## What the task asks
When you output the records, match them exactly and omit any picture they include.

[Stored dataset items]
BEGIN

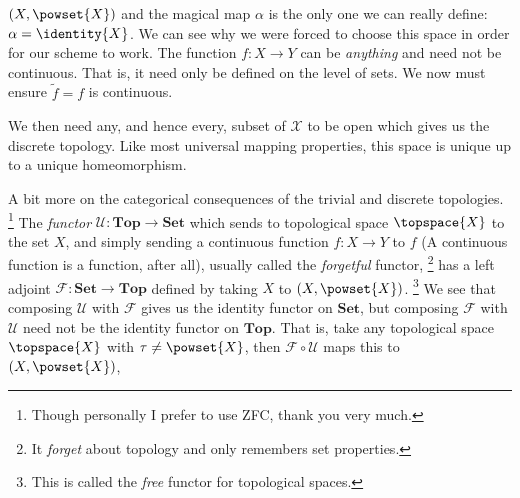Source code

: \documentclass{book}                                                           %
\begin{document}
\begin{example}
\begin{minipage}[t]{0.54\textwidth}
                        $(X,\powset{X})$ and the magical map $\alpha$ is the
                        only one we can really define: $\alpha=\identity{X}$.
                        We can see why we were forced to choose this space in
                        order for our scheme to work. The function
                        $f:X\rightarrow{Y}$ can be \textit{anything} and need
                        not be continuous. That is, it need only be defined on
                        the level of sets. We now must ensure $\tilde{f}=f$ is
                        continuous.
                    \end{minipage}
                    \par\hfill\par
                    We then need any, and hence every, subset of $\mathcal{X}$
                    to be open which gives us the discrete topology. Like most
                    universal mapping properties, this space is unique up to a
                    unique homeomorphism.
                \end{example}
                A bit more on the categorical consequences of the trivial and
                discrete topologies.%
                \footnote{%
                    Though personally I prefer to use ZFC, thank you very much.%
                }
                The \textit{functor} $\mathcal{U}:\mathbf{Top}\rightarrow\mathbf{Set}$
                which sends to topological space $\topspace{X}$ to the set $X$,
                and simply sending a continuous function $f:X\rightarrow{Y}$ to
                $f$ (A continuous function is a function, after all), usually
                called the \textit{forgetful} functor,%
                \footnote{%
                    It \textit{forget} about topology and only remembers set
                    properties.%
                }
                has a left adjoint $\mathcal{F}:\mathbf{Set}\rightarrow\mathbf{Top}$
                defined by taking $X$ to $(X,\powset{X})$.%
                \footnote{%
                    This is called the \textit{free} functor for topological
                    spaces.
                }
                We see that composing $\mathcal{U}$ with $\mathcal{F}$ gives us
                the identity functor on $\mathbf{Set}$, but composing $\mathcal{F}$
                with $\mathcal{U}$
                need not be the identity functor on $\mathbf{Top}$. That is,
                take any topological space $\topspace{X}$ with $\tau\ne\powset{X}$,
                then $\mathcal{F}\circ\mathcal{U}$ maps this to $(X,\powset{X})$,
\end{document}
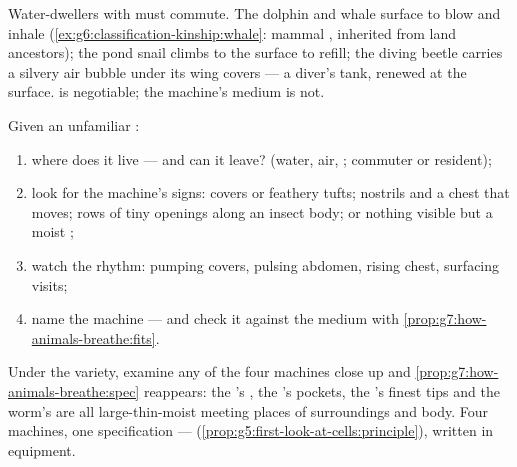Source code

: \begin{example}\label{ex:g7:how-animals-breathe:airinwater}
Water-dwellers with  must commute. The dolphin and
whale surface to blow and inhale
(\cref{ex:g6:classification-kinship:whale}: mammal ,
inherited from land ancestors); the pond snail climbs to
the surface to refill; the diving beetle carries a silvery
air bubble under its wing covers --- a diver's tank,
renewed at the surface.  is negotiable; the
machine's medium is not.
\end{example}

\begin{method}\label{met:g7:how-animals-breathe:read}
Given an unfamiliar :
\begin{enumerate}
  \item where does it live --- and can it leave? (water,
        air, ; commuter or resident);
  \item look for the machine's signs:  covers or
        feathery tufts; nostrils and a chest that moves;
        rows of tiny openings along an insect body; or
        nothing visible but a moist ;
  \item watch the rhythm: pumping covers, pulsing abdomen,
        rising chest, surfacing visits;
  \item name the machine --- and check it against the
        medium with
        \cref{prop:g7:how-animals-breathe:fits}.
\end{enumerate}
\end{method}

\begin{remark}\label{rem:g7:how-animals-breathe:same}
Under the variety, examine any of the four machines close
up and \cref{prop:g7:how-animals-breathe:spec} reappears:
the 's , the 's pockets, the 's
finest tips and the worm's  are all large-thin-moist
meeting places of surroundings and body. Four machines,
one specification --- 
(\cref{prop:g5:first-look-at-cells:principle}), written in
 equipment.
\end{remark}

END

## Reply
Source code

: \documentclass{book}                                                           %
\begin{document}
\begin{example}
\begin{minipage}[t]{0.54\textwidth}
                        $(X,\powset{X})$ and the magical map $\alpha$ is the
                        only one we can really define: $\alpha=\identity{X}$.
                        We can see why we were forced to choose this space in
                        order for our scheme to work. The function
                        $f:X\rightarrow{Y}$ can be \textit{anything} and need
                        not be continuous. That is, it need only be defined on
                        the level of sets. We now must ensure $\tilde{f}=f$ is
                        continuous.
                    \end{minipage}
                    \par\hfill\par
                    We then need any, and hence every, subset of $\mathcal{X}$
                    to be open which gives us the discrete topology. Like most
                    universal mapping properties, this space is unique up to a
                    unique homeomorphism.
                \end{example}
                A bit more on the categorical consequences of the trivial and
                discrete topologies.%
                \footnote{%
                    Though personally I prefer to use ZFC, thank you very much.%
                }
                The \textit{functor} $\mathcal{U}:\mathbf{Top}\rightarrow\mathbf{Set}$
                which sends to topological space $\topspace{X}$ to the set $X$,
                and simply sending a continuous function $f:X\rightarrow{Y}$ to
                $f$ (A continuous function is a function, after all), usually
                called the \textit{forgetful} functor,%
                \footnote{%
                    It \textit{forget} about topology and only remembers set
                    properties.%
                }
                has a left adjoint $\mathcal{F}:\mathbf{Set}\rightarrow\mathbf{Top}$
                defined by taking $X$ to $(X,\powset{X})$.%
                \footnote{%
                    This is called the \textit{free} functor for topological
                    spaces.
                }
                We see that composing $\mathcal{U}$ with $\mathcal{F}$ gives us
                the identity functor on $\mathbf{Set}$, but composing $\mathcal{F}$
                with $\mathcal{U}$
                need not be the identity functor on $\mathbf{Top}$. That is,
                take any topological space $\topspace{X}$ with $\tau\ne\powset{X}$,
                then $\mathcal{F}\circ\mathcal{U}$ maps this to $(X,\powset{X})$,
\end{document}
Source code

: \begin{example}\label{ex:g7:how-animals-breathe:airinwater}
Water-dwellers with  must commute. The dolphin and
whale surface to blow and inhale
(\cref{ex:g6:classification-kinship:whale}: mammal ,
inherited from land ancestors); the pond snail climbs to
the surface to refill; the diving beetle carries a silvery
air bubble under its wing covers --- a diver's tank,
renewed at the surface.  is negotiable; the
machine's medium is not.
\end{example}

\begin{method}\label{met:g7:how-animals-breathe:read}
Given an unfamiliar :
\begin{enumerate}
  \item where does it live --- and can it leave? (water,
        air, ; commuter or resident);
  \item look for the machine's signs:  covers or
        feathery tufts; nostrils and a chest that moves;
        rows of tiny openings along an insect body; or
        nothing visible but a moist ;
  \item watch the rhythm: pumping covers, pulsing abdomen,
        rising chest, surfacing visits;
  \item name the machine --- and check it against the
        medium with
        \cref{prop:g7:how-animals-breathe:fits}.
\end{enumerate}
\end{method}

\begin{remark}\label{rem:g7:how-animals-breathe:same}
Under the variety, examine any of the four machines close
up and \cref{prop:g7:how-animals-breathe:spec} reappears:
the 's , the 's pockets, the 's
finest tips and the worm's  are all large-thin-moist
meeting places of surroundings and body. Four machines,
one specification --- 
(\cref{prop:g5:first-look-at-cells:principle}), written in
 equipment.
\end{remark}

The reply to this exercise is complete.